1. ## Various Trig Problems

1. Find the x and y-intercepts of X² / x²-x-6
2. Find the vertical asymptote of (x-8)(x+4) / x²-1
3. Find the slant asymptote of x²+2x-3 / x-5
4. Assume that θ is an acute angle in a right triangle.

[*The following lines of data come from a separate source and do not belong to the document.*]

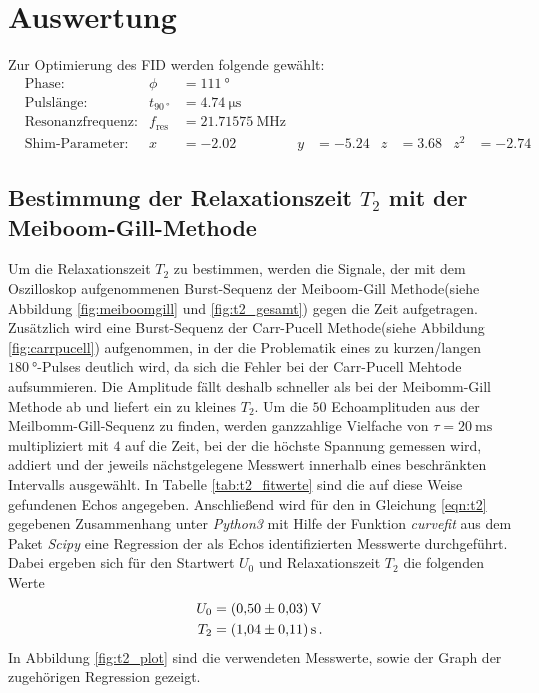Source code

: \newpage
\section{Auswertung}
\label{sec:Auswertung}

Zur Optimierung des FID werden folgende gewählt:
\begin{align}
&\text{Phase:} & \phi&= \SI{111}{\degree}\\
&\text{Pulslänge:} & t_{\SI{90}{\degree}}& =  \SI{4.74}{\micro\second}\\
&\text{Resonanzfrequenz:} & f_{\text{res}}&= \SI{21.71575}{\mega\hertz}\\
&\text{Shim-Parameter:} & x&=\num{-2.02} & y&=\num{-5.24} & z&=\num{3.68} & z^2&=\num{-2.74}
\end{align}

\subsection{Bestimmung der Relaxationszeit $T_{2}$ mit der Meiboom-Gill-Methode}
\label{subsec:T2}
Um die Relaxationszeit $T_{2}$ zu bestimmen, werden die Signale, der mit dem Oszilloskop aufgenommenen
Burst-Sequenz der Meiboom-Gill Methode(siehe Abbildung \ref{fig:meiboomgill} und \ref{fig:t2_gesamt}) gegen die Zeit aufgetragen.
Zusätzlich wird eine Burst-Sequenz der Carr-Pucell Methode(siehe Abbildung \ref{fig:carrpucell}) aufgenommen, in der die
Problematik eines zu kurzen/langen $\SI{180}{\degree}$-Pulses deutlich wird, da
sich die Fehler bei der Carr-Pucell Mehtode aufsummieren.
Die Amplitude fällt deshalb schneller als bei der Meibomm-Gill Methode
ab und liefert ein zu kleines $T_2$.
Um die $50$ Echoamplituden aus der Meilbomm-Gill-Sequenz zu finden, werden ganzzahlige Vielfache von $\tau = \SI{20}{\milli\second}$ multipliziert mit $4$
auf die Zeit, bei der die höchste Spannung gemessen wird, addiert und der jeweils nächstgelegene Messwert innerhalb eines beschränkten Intervalls ausgewählt.
In Tabelle \ref{tab:t2_fitwerte}
sind die auf diese Weise gefundenen Echos angegeben.
Anschließend wird für den in Gleichung \eqref{eqn:t2} gegebenen Zusammenhang unter \textit{Python3} mit Hilfe der Funktion \textit{curvefit} aus
dem Paket \textit{Scipy} eine Regression der als Echos identifizierten Messwerte durchgeführt.\\
Dabei ergeben sich für den Startwert $U_{0}$ und Relaxationszeit $T_{2}$ die folgenden Werte
\begin{align*}
  U_{0} &= \SI{0.50+-0.03}{\volt} \\
  T_{2} &= \SI{ 1.04+-0.11}{\second} \, .
\end{align*}
In Abbildung \ref{fig:t2_plot} sind die verwendeten Messwerte, sowie der Graph der zugehörigen Regression
gezeigt.\\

Evaluate the indicated trigonometric function

tan θ =1/3; csc θ

5. Phase shift of -2+2sin(3x+pi/2)
6. Exact value of arcsin(-(sqrt3)/2)

2. ## Re: Various Trig Problems

To find the x-intercept, set x=0 and solve for y.
To find the y-intercept, set y=0 and solve for x (you may get multiple solutions).

3. ## Re: Various Trig Problems

Q 5. Compare The expression with the standard from i.e., f(x) = A sin ( Bx + C ) + D the phase shift is given by C. In this case the phase shift is pi/2
Q 6. arcsin(-(sqrt3)/2) that means we want to find that angle for which sin has the value -(-(sqrt3)/2).
We have learnt that Sinθ = √3/2 for θ= π/3 and also trigonometric ratio sine is negative in 3rd and 4th Quadrant.
Therefore Sinθ = - √3/2 for θ = π+ π/3= 4π/3 and 2π- π/3= 5π/3.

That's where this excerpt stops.